Onward! The Times-Picayune is a sad story. WaPo reports (If you want to call it that):

New Orleans will be the biggest city in the country without a daily newspaper. The reaction to this wrenching change in New Orleanians’ way of life was a combination of shock, incredulity, anger and sadness, expressed in telephone calls, e-mails, tweets and Facebook (savethepicayune) and at savethepicayune.com, a Web site that civic activist Anne Milling bought Thursday morning.

First, I knew Washington Post had a sense of humor but I think it is funny WaPo links to another article on their site via savethepicayune.com. For me, the link provided doesn’t match the expected destination the text suggests. (Isn’t it about saving the Picayune?)

More importantly—the original reason why I’m sharing this: I’m all for preserving traditions, but I like seeing old dogs turning to digital for help.

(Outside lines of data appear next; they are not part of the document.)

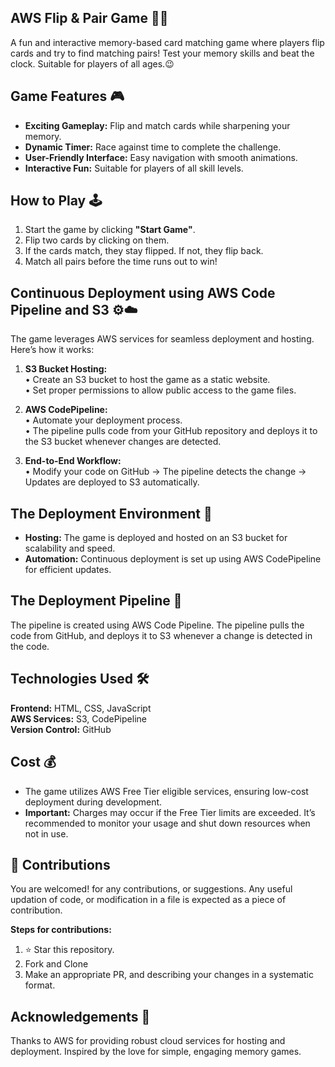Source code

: ## AWS Flip & Pair Game 🎴🚀
  A fun and interactive memory-based card matching game where players flip cards and try to find matching pairs! Test your memory skills and beat the clock. Suitable for players of all ages.😉

## Game Features 🎮
- **Exciting Gameplay:** Flip and match cards while sharpening your memory.
- **Dynamic Timer:** Race against time to complete the challenge.
- **User-Friendly Interface:** Easy navigation with smooth animations.
- **Interactive Fun:** Suitable for players of all skill levels.

## How to Play 🕹️
1. Start the game by clicking **"Start Game"**.
2. Flip two cards by clicking on them.
3. If the cards match, they stay flipped. If not, they flip back.
4. Match all pairs before the time runs out to win!


## Continuous Deployment using AWS Code Pipeline and S3 ⚙️☁️
The game leverages AWS services for seamless deployment and hosting. Here’s how it works:

1. **S3 Bucket Hosting:**<br/>
    • Create an S3 bucket to host the game as a static website.<br/>
    • Set proper permissions to allow public access to the game files.

2. **AWS CodePipeline:**<br/>
    • Automate your deployment process.<br/>
    • The pipeline pulls code from your GitHub repository and deploys it to the S3 bucket whenever changes are      detected.

3. **End-to-End Workflow:**<br/>
    • Modify your code on GitHub → The pipeline detects the change → Updates are deployed to S3 automatically.

## The Deployment Environment 🚀
- **Hosting:** The game is deployed and hosted on an S3 bucket for scalability and speed.
- **Automation:** Continuous deployment is set up using AWS CodePipeline for efficient updates.

## The Deployment Pipeline 🚀
The pipeline is created using AWS Code Pipeline.  The pipeline pulls the code from GitHub, and deploys it to S3 whenever a change is detected in the code.

## Technologies Used 🛠️
**Frontend:** HTML, CSS, JavaScript  
**AWS Services:** S3, CodePipeline  
**Version Control:** GitHub  

## Cost 💰
- The game utilizes AWS Free Tier eligible services, ensuring low-cost deployment during development.
- **Important:** Charges may occur if the Free Tier limits are exceeded. It’s recommended to monitor your usage and shut down resources when not in use.

## 🤝 Contributions
You are welcomed! for any contributions, or suggestions. Any useful updation of code, or modification in a file is expected as a piece of contribution.

**Steps for contributions:**
1. ⭐ Star this repository.
2. Fork and Clone
3. Make an appropriate PR, and describing your changes in a systematic format.

## Acknowledgements 🙌
Thanks to AWS for providing robust cloud services for hosting and deployment.
Inspired by the love for simple, engaging memory games.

It’s a quiet recognition that digital is where our attention is now. So why not embrace the digital model? The smart papers are embracing digital and moving forward. It’s a rare feat for an organization to be a concrete success in modern culture, because culture is mobile and fluid and changing. The Times Picayune doesn’t need to stop the presses, but in the digital age we’re trending away from the static. If you do it well enough, you can still produce both print and digital copies. I’m sorry you can’t read a physical copy of the newspaper with your chicory coffee, I am. But future you could read the newspaper online with your chicory coffee too.